Problem |
How many lines in these entries contain the string "quotation"? Reply with the number alone.

::::::::

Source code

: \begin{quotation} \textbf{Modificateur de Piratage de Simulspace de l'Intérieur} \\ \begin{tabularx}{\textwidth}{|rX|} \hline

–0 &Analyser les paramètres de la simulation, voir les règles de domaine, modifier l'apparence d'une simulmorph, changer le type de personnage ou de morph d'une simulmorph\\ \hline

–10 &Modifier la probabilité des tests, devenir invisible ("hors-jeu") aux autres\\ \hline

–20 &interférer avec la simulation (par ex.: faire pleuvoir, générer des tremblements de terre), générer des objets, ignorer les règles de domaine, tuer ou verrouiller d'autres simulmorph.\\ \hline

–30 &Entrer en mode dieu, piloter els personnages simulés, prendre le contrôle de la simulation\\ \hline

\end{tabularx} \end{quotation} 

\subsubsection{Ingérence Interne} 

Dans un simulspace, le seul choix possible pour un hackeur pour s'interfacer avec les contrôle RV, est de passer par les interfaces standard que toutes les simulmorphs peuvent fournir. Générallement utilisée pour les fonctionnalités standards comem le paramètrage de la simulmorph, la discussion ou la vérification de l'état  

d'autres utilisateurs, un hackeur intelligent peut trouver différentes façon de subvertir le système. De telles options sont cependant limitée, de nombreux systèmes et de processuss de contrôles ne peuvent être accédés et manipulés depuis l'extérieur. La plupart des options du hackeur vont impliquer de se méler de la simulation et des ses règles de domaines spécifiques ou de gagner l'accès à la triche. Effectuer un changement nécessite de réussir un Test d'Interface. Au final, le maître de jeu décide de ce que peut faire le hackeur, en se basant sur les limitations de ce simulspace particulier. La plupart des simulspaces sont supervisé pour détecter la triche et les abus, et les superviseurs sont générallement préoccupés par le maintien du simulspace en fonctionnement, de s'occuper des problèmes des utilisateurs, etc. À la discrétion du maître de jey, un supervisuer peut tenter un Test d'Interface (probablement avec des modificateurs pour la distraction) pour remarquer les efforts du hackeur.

::::::::

Expected answer |
2